Figure 3. From neural networks to genes. (A) Translating neuronal activity into nucleic acid modifications. Network activity influences individual neuronal spiking which translates to opening of activity-dependent ion-channels. Subsequently, several nucleic acid computations are performed. Example genes are given for the mechanisms detailed in Figure 2A and include transcription of the genes Arc, Fos, Egr1, alternative splicing of Neurexin-1, DNA methylation of Fos and Egr1, A-to-I editing of Gria2 mRNA, enhancer looping to the Fos core promoter, DSBs in the Npas4 promoter and widespread H3 acetylation in the neuronal genome. (B) Integration of multiple neural network inputs by one neuronal molecule determines transcriptional activity. Activation of D1 receptors leads to phosphorylation of DARPP-32 at Threonine-(T)-34 and dephosphorylation at T75 whereas stimulation of N-Methyl-d-aspartate (NMDA) receptors leads to dephosphorylation of both these residues.
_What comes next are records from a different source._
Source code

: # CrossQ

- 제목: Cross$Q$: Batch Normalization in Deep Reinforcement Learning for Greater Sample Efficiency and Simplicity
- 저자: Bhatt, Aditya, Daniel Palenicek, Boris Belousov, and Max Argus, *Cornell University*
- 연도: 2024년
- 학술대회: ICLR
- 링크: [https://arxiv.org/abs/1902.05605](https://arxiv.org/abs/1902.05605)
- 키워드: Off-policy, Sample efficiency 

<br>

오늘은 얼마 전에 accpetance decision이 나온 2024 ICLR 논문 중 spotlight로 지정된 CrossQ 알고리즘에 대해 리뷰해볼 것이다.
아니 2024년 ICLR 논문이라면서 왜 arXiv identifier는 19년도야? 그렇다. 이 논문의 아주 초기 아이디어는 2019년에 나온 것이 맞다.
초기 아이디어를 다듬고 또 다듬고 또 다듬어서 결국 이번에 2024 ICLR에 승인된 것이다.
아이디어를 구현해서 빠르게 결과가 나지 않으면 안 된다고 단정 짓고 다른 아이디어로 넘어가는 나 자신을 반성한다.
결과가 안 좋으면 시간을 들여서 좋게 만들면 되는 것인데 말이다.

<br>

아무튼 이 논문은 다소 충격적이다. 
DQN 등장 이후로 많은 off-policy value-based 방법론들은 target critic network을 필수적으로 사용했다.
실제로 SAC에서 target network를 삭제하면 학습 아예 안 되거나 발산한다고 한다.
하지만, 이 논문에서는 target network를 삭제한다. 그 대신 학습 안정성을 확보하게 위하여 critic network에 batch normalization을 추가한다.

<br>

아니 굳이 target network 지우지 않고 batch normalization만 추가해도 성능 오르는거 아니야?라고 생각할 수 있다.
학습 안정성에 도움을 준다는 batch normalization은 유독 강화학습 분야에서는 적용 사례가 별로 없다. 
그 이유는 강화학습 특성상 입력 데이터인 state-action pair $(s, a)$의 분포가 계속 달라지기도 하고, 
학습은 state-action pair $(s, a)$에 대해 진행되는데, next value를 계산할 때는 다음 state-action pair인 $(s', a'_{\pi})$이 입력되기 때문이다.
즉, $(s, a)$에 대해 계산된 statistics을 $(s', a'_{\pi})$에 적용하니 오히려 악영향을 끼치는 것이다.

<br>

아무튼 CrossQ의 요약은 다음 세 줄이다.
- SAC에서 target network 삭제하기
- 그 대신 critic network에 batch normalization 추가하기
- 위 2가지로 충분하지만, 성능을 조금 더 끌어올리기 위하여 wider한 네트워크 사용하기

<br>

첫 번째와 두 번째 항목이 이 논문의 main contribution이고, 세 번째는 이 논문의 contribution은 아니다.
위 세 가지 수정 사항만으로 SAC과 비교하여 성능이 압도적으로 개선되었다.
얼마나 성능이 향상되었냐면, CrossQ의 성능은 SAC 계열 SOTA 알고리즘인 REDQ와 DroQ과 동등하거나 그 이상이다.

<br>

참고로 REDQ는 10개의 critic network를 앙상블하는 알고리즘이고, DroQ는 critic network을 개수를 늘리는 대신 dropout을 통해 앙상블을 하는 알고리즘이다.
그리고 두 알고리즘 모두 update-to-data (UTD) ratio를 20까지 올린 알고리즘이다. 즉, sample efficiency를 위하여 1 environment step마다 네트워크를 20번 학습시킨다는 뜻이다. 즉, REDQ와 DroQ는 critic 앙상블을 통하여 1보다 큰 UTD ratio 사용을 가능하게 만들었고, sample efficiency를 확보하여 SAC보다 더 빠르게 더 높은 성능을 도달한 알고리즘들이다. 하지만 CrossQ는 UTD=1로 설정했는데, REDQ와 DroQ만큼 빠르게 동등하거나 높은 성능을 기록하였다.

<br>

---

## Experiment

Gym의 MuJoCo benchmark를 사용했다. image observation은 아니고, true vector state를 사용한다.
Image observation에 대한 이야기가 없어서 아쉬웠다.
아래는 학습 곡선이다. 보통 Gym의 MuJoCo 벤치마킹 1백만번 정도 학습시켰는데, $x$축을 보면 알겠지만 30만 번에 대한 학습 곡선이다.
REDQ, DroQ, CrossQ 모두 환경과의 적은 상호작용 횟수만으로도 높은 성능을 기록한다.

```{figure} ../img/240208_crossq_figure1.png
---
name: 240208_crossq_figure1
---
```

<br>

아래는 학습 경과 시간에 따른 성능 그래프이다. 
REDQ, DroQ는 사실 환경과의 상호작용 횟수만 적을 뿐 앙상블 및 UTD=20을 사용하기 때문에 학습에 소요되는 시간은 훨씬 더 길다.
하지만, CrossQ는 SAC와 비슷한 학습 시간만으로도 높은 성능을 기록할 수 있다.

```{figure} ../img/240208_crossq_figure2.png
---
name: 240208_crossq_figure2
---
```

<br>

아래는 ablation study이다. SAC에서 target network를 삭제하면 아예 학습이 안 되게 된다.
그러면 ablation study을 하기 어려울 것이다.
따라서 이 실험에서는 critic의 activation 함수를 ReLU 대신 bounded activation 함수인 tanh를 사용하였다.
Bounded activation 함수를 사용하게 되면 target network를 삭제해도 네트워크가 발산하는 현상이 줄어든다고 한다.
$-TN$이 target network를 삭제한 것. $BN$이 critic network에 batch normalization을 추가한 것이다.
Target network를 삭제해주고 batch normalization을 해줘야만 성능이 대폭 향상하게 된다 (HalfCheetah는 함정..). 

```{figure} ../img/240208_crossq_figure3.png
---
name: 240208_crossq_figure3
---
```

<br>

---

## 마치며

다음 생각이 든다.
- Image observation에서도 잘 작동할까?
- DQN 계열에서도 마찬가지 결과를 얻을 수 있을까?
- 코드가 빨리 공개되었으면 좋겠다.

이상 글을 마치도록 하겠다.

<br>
Only activation of metabotropic glutamate receptors is able to induce phosphorylation of T75. Together with phosphorylation of Serine(S)-97 by D1 receptors, the phosphorylation state of these residues determine DARPP-32 interactions with its primary target protein-phosphatase 1 (PP-1) and, thus, regulate transcriptional activity. (C) Activation of different receptors leads to induction of distinct promoter elements. Ca2+ influx through NMDA receptors leads to induction of the serum response element (SRE) while not, or comparably less, inducing the cAMP responsive element (CRE). Ca2+ influx through voltage-dependent calcium channels (VDCCs) in turn leads to induction of the CRE in addition to the SRE. This allows inference of the channel activation (i.e. induction of only the SRE but not the CRE means NMDA receptors were activated, while additional CRE activation means VDCCs were activated).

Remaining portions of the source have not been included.